[Exercise instructions] Could you print the lines below exactly, from the one holding "T_0 \Delta s + k.e" through the last line, with no other output?

<<<<

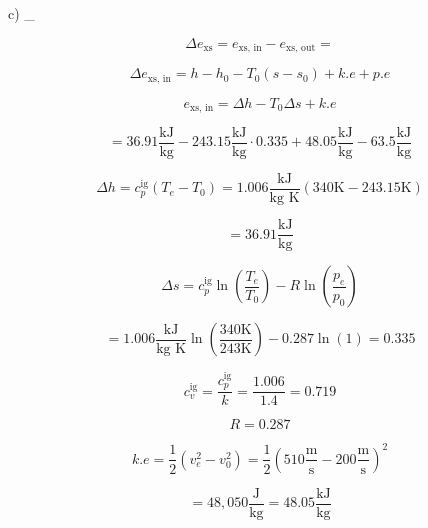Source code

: c) \quad {}_{}

\[
\Delta e_{\text{xs}} = e_{\text{xs, in}} - e_{\text{xs, out}} = 
\]

\[
\Delta e_{\text{xs, in}} = h - h_0 - T_0 (s - s_0) + k.e + p.e
\]

\[
e_{\text{xs, in}} = \Delta h - T_0 \Delta s + k.e
\]

\[
= 36.91 \frac{\text{kJ}}{\text{kg}} - 243.15 \frac{\text{kJ}}{\text{kg}} \cdot 0.335 + 48.05 \frac{\text{kJ}}{\text{kg}} - 63.5 \frac{\text{kJ}}{\text{kg}}
\]

\[
\Delta h = c_p^{\text{ig}} (T_e - T_0) = 1.006 \frac{\text{kJ}}{\text{kg K}} (340 \text{K} - 243.15 \text{K})
\]

\[
= 36.91 \frac{\text{kJ}}{\text{kg}}
\]

\[
\Delta s = c_p^{\text{ig}} \ln \left( \frac{T_e}{T_0} \right) - R \ln \left( \frac{p_e}{p_0} \right)
\]

\[
= 1.006 \frac{\text{kJ}}{\text{kg K}} \ln \left( \frac{340 \text{K}}{243 \text{K}} \right) - 0.287 \ln (1) = 0.335
\]

\[
c_v^{\text{ig}} = \frac{c_p^{\text{ig}}}{k} = \frac{1.006}{1.4} = 0.719
\]

\[
R = 0.287
\]

\[
k.e = \frac{1}{2} (v_e^2 - v_0^2) = \frac{1}{2} (510 \frac{\text{m}}{\text{s}} - 200 \frac{\text{m}}{\text{s}})^2
\]

\[
= 48,050 \frac{\text{J}}{\text{kg}} = 48.05 \frac{\text{kJ}}{\text{kg}}
\]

>>>>

[Response to this task]
e_{\text{xs, in}} = \Delta h - T_0 \Delta s + k.e
\]

\[
= 36.91 \frac{\text{kJ}}{\text{kg}} - 243.15 \frac{\text{kJ}}{\text{kg}} \cdot 0.335 + 48.05 \frac{\text{kJ}}{\text{kg}} - 63.5 \frac{\text{kJ}}{\text{kg}}
\]

\[
\Delta h = c_p^{\text{ig}} (T_e - T_0) = 1.006 \frac{\text{kJ}}{\text{kg K}} (340 \text{K} - 243.15 \text{K})
\]

\[
= 36.91 \frac{\text{kJ}}{\text{kg}}
\]

\[
\Delta s = c_p^{\text{ig}} \ln \left( \frac{T_e}{T_0} \right) - R \ln \left( \frac{p_e}{p_0} \right)
\]

\[
= 1.006 \frac{\text{kJ}}{\text{kg K}} \ln \left( \frac{340 \text{K}}{243 \text{K}} \right) - 0.287 \ln (1) = 0.335
\]

\[
c_v^{\text{ig}} = \frac{c_p^{\text{ig}}}{k} = \frac{1.006}{1.4} = 0.719
\]

\[
R = 0.287
\]

\[
k.e = \frac{1}{2} (v_e^2 - v_0^2) = \frac{1}{2} (510 \frac{\text{m}}{\text{s}} - 200 \frac{\text{m}}{\text{s}})^2
\]

\[
= 48,050 \frac{\text{J}}{\text{kg}} = 48.05 \frac{\text{kJ}}{\text{kg}}
\]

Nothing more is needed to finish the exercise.